**Exercise objective:** For the entries below, work out how many lines contain the string "extUI" and write only the number.

━━━━━ Provided information

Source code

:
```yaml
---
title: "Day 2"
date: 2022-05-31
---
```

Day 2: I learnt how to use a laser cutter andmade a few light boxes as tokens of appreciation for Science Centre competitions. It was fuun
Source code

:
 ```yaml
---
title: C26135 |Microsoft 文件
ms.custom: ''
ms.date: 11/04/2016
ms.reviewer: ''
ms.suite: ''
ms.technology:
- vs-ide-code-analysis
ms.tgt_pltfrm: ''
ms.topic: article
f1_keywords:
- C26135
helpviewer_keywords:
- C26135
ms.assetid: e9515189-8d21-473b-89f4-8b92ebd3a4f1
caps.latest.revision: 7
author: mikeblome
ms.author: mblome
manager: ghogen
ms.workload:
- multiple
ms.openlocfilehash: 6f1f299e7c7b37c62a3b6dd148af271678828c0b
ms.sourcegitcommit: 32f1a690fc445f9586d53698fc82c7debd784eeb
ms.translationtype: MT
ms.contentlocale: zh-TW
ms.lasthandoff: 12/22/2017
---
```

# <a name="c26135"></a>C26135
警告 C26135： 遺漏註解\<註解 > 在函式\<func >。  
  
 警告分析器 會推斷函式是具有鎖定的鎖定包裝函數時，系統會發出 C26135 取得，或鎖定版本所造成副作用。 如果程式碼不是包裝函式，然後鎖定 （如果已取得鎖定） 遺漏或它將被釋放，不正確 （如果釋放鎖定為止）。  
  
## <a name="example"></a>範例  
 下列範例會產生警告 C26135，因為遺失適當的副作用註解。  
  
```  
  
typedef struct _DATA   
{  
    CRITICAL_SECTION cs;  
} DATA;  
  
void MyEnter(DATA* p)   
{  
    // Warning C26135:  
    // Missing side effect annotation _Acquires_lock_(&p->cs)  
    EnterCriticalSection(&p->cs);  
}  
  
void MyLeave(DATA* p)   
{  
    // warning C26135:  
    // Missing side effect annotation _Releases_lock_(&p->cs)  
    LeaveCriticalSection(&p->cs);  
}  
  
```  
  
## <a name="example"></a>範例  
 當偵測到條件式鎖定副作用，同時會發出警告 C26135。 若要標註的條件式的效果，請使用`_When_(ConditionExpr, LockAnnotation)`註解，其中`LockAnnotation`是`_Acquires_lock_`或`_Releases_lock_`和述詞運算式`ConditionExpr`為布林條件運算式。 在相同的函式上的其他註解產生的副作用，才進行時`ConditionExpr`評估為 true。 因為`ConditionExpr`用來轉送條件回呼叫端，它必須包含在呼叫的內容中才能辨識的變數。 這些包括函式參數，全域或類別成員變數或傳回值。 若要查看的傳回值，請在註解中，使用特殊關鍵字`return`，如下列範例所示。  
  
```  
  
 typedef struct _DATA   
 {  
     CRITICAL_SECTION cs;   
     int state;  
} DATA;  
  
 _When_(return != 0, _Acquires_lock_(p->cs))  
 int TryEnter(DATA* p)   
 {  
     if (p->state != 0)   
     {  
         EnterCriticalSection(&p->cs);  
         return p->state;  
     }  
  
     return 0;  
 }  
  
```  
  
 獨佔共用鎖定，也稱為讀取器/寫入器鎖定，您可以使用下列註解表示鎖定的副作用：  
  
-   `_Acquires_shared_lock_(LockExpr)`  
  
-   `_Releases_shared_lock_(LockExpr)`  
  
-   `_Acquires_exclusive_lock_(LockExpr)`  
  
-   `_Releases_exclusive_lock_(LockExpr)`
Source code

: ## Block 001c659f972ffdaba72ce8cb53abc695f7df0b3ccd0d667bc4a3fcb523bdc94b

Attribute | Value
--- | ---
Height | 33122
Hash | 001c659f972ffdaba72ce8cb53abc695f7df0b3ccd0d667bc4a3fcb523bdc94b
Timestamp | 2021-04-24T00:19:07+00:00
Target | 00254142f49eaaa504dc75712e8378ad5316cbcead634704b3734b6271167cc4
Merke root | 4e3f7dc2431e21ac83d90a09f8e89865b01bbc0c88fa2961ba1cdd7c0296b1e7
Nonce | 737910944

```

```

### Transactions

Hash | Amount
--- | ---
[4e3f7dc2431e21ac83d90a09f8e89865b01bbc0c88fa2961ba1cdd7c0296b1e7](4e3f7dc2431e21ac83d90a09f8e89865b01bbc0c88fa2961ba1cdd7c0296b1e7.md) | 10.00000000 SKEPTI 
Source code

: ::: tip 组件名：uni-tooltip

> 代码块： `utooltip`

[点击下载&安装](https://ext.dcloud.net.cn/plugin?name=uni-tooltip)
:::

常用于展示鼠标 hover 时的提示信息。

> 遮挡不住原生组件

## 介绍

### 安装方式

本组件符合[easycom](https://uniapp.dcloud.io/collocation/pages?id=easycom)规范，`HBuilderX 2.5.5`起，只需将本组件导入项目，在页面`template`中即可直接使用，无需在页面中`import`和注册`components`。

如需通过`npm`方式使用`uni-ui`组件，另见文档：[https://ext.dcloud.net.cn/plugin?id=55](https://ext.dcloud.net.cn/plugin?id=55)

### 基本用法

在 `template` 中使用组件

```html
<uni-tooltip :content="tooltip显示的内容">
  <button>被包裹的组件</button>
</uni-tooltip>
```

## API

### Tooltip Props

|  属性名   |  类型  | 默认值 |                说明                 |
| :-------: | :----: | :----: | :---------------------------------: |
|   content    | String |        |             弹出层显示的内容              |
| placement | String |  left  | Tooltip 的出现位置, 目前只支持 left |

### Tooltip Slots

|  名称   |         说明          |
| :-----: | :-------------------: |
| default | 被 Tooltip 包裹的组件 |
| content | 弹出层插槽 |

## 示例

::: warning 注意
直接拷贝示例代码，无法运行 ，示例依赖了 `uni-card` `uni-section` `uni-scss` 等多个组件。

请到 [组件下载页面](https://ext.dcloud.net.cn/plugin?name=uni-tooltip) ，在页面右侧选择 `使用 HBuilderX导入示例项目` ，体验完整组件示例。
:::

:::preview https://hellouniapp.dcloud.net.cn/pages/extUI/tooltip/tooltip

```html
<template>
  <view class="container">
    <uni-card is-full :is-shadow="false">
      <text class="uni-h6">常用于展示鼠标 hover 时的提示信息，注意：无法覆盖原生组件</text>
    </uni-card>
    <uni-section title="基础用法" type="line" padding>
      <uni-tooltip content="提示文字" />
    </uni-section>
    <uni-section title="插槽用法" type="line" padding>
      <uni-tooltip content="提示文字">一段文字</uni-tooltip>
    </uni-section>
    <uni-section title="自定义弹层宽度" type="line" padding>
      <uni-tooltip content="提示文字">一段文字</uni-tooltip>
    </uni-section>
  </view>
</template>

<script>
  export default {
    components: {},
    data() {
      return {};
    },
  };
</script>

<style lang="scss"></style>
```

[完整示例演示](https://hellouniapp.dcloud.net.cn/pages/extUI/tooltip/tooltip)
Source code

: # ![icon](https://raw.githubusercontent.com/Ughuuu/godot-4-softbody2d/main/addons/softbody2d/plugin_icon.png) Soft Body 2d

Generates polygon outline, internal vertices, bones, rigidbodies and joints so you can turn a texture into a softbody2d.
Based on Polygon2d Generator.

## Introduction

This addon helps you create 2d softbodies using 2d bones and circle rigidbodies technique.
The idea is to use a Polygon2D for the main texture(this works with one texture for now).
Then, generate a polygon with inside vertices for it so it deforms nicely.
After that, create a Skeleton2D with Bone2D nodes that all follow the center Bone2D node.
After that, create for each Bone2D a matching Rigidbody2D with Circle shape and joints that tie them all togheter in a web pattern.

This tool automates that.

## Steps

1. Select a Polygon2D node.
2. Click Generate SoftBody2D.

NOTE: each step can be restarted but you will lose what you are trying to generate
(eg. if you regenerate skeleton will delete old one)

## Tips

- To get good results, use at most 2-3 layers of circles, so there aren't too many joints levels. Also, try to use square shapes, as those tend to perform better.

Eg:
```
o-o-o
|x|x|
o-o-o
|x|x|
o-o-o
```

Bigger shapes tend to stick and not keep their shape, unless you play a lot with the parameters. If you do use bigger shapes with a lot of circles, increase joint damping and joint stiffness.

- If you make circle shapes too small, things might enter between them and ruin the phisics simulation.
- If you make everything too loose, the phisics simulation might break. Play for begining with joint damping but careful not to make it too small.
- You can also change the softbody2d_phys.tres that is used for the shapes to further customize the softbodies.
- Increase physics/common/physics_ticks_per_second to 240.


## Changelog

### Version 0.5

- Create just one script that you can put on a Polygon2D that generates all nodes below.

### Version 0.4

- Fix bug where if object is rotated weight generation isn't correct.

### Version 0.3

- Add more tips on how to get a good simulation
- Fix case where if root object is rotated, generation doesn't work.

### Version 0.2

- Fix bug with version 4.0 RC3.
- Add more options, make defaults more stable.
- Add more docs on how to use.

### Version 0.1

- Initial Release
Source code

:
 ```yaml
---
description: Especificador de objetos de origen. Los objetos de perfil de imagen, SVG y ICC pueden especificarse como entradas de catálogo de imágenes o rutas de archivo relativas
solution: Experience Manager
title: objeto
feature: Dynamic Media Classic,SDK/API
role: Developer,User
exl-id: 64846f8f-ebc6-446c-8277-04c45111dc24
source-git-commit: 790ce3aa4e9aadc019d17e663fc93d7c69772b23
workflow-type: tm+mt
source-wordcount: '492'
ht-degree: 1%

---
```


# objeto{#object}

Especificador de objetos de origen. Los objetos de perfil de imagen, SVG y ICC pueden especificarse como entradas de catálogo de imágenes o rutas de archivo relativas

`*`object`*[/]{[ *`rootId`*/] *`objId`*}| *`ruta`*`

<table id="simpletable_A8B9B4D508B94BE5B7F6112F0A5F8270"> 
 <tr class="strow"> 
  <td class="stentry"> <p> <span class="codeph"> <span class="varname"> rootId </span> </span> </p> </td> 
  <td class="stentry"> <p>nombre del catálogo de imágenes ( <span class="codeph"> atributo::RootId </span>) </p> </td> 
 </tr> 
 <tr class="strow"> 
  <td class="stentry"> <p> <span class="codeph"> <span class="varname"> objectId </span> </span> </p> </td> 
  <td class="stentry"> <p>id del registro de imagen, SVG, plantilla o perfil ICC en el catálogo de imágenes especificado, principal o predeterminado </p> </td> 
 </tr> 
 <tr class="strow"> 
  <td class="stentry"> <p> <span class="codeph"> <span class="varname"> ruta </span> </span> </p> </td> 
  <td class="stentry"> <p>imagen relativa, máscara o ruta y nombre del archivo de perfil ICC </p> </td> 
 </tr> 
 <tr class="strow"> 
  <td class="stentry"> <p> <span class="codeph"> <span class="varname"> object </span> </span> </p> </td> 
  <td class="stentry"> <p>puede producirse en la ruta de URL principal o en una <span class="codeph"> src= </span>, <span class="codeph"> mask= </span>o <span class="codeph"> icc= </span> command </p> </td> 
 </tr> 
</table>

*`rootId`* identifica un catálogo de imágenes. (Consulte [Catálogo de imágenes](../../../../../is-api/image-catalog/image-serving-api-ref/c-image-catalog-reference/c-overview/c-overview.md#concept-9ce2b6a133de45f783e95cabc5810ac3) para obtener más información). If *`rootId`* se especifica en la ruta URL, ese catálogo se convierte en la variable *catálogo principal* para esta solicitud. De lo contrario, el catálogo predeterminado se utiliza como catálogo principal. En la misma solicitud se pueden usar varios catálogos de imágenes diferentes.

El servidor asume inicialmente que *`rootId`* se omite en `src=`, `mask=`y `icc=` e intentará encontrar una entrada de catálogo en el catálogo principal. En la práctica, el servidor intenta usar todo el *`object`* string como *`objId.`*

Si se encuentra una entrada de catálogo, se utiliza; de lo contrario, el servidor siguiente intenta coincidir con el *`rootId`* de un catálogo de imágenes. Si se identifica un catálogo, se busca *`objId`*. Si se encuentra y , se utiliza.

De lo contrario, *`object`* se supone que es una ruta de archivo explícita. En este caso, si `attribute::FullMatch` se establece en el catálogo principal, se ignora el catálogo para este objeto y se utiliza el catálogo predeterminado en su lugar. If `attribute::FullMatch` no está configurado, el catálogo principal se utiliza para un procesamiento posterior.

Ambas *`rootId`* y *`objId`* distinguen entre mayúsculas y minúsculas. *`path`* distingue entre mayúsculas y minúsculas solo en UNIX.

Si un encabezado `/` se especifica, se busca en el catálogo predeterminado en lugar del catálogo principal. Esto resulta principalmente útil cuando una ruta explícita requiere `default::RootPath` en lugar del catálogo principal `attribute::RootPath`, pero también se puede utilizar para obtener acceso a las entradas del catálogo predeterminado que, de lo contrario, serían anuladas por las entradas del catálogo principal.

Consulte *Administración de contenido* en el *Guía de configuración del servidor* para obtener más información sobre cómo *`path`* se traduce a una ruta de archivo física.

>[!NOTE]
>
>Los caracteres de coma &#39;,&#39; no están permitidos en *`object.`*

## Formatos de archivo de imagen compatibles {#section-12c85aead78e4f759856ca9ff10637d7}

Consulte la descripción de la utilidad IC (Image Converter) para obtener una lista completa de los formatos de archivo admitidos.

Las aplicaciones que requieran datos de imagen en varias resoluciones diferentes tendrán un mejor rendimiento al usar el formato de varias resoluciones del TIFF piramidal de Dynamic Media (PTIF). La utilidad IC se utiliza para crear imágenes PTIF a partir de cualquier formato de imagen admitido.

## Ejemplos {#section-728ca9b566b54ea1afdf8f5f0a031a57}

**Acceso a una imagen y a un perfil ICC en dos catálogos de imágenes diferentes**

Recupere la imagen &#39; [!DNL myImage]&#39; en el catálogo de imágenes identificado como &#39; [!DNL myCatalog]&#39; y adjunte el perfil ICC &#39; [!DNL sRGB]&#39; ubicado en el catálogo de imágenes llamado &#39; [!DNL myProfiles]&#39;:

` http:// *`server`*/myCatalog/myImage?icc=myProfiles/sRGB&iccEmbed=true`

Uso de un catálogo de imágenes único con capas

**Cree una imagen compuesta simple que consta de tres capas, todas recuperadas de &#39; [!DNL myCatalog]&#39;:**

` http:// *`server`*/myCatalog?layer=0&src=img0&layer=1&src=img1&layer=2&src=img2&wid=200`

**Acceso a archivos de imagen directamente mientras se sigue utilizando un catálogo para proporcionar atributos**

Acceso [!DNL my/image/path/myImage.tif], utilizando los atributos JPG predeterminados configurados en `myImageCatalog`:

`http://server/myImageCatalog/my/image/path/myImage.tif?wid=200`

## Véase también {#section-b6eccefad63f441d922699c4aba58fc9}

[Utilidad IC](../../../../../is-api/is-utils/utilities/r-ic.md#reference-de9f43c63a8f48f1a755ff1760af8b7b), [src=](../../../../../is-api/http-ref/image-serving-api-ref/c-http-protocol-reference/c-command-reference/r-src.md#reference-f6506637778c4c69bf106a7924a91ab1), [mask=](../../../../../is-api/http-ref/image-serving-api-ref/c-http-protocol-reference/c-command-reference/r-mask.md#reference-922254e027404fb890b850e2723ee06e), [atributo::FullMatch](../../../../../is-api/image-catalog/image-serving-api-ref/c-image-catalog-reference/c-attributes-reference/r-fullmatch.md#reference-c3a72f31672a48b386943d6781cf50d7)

━━━━━━━━━━

**Output for this task:** 2